DISCLOSURE FOR DEVELOPMENT AND IMPLEMENTATION OF THE RTSK MANAGEMENT POLICY
Risks are events, situations or circumstances which may lead to negative consequences on the Company’s business. Risk management is a structural approach to manage uncertainty. A formal approach to Risk Management is being adopted by the Company and key risk will now be managed within unitary framework. The Risk Management process in our business, operations, over the period of time will become embedded into the Company’s business systems processes, such that our responses to risks remain current and dynamic.

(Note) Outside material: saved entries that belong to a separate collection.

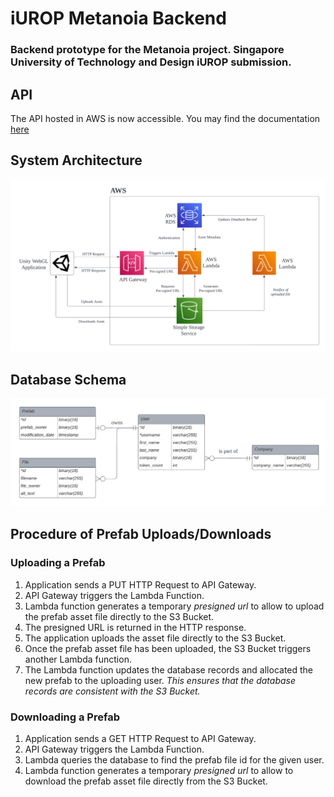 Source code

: # iUROP Metanoia Backend
### Backend prototype for the Metanoia project. Singapore University of Technology and Design iUROP submission.

## API
The API hosted in AWS is now accessible. You may find the documentation [here]()

## System Architecture
![System Diagram](docs/system-architecture.png)

## Database Schema
![Database Schema](docs/database-schema.png)

## Procedure of Prefab Uploads/Downloads
### Uploading a Prefab
1. Application sends a PUT HTTP Request to API Gateway.
2. API Gateway triggers the Lambda Function.
3. Lambda function generates a temporary *presigned url* to allow to upload the prefab asset file directly to the S3 Bucket.
4. The presigned URL is returned in the HTTP response.
5. The application uploads the asset file directly to the S3 Bucket.
6. Once the prefab asset file has been uploaded, the S3 Bucket triggers another Lambda function.
7. The Lambda function updates the database records and allocated the new prefab to the uploading user. *This ensures that the database records are consistent with the S3 Bucket.*

### Downloading a Prefab
1. Application sends a GET HTTP Request to API Gateway.
2. API Gateway triggers the Lambda Function.
3. Lambda queries the database to find the prefab file id for the given user.
3. Lambda function generates a temporary *presigned url* to allow to download the prefab asset file directly from the S3 Bucket. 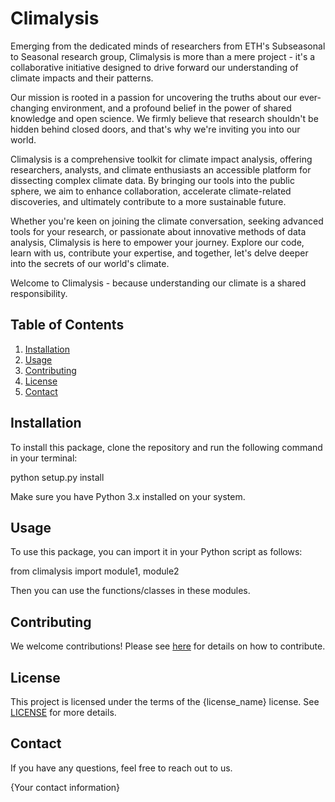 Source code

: # Climalysis

Emerging from the dedicated minds of researchers from ETH's Subseasonal to Seasonal research group, Climalysis is more than a mere project - it's a collaborative initiative designed to drive forward our understanding of climate impacts and their patterns.

Our mission is rooted in a passion for uncovering the truths about our ever-changing environment, and a profound belief in the power of shared knowledge and open science. We firmly believe that research shouldn't be hidden behind closed doors, and that's why we're inviting you into our world.

Climalysis is a comprehensive toolkit for climate impact analysis, offering researchers, analysts, and climate enthusiasts an accessible platform for dissecting complex climate data. By bringing our tools into the public sphere, we aim to enhance collaboration, accelerate climate-related discoveries, and ultimately contribute to a more sustainable future.

Whether you're keen on joining the climate conversation, seeking advanced tools for your research, or passionate about innovative methods of data analysis, Climalysis is here to empower your journey. Explore our code, learn with us, contribute your expertise, and together, let's delve deeper into the secrets of our world's climate.

Welcome to Climalysis - because understanding our climate is a shared responsibility.

## Table of Contents

1. [Installation](#installation)
2. [Usage](#usage)
3. [Contributing](#contributing)
4. [License](#license)
5. [Contact](#contact)

## Installation

To install this package, clone the repository and run the following command in your terminal:

python setup.py install


Make sure you have Python 3.x installed on your system.

## Usage

To use this package, you can import it in your Python script as follows:

from climalysis import module1, module2

Then you can use the functions/classes in these modules.


## Contributing

We welcome contributions! Please see [here](CONTRIBUTING.md) for details on how to contribute.

## License

This project is licensed under the terms of the {license_name} license. See [LICENSE](LICENSE) for more details.

## Contact

If you have any questions, feel free to reach out to us.

{Your contact information}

DISCLOSURES RELATING TO CORPORATE SOCIAL RESPONSIBILTY
The provisions of Section 135 of the Companies Act, 2013 are not applicable to the Company for the year under review.
ANNUAL EVALUATION OF PEFORMANCE OF THE BOARD
During the year, in terms of the requirements of the Companies Act, 2013, the Board carried out the evaluation of the Board as a whole, Board Committees and Directors. The evaluation process focused on various aspects of the functioning of the Board and Committees such as composition of the Board and Committees, experience and competencies, performance of specific duties and obligations etc. A separate exercise was carried out to evaluate the performance of individual Directors on parameters such as attendance, contribution and independent judgement.
Based on the outcome of the evaluation, the Board and Committees have agreed on various actions to further improve the effectiveness and functioning of the Board and Committees.
REPORT ON THE HIGHLIGHTS OF PERFORMANCE OF SUBSIDIARIES, ASSOCIATES AND JOINT VENTURE COMPANIES AND THETR CONTRIBUTION TO THE OVERALL PERFORMANCE OF THE COMPANY DURING THE PERIOD UNDER REVIEW
During the year under the review, the Company does not have any Associate, Subsidiary or a Joint Venture.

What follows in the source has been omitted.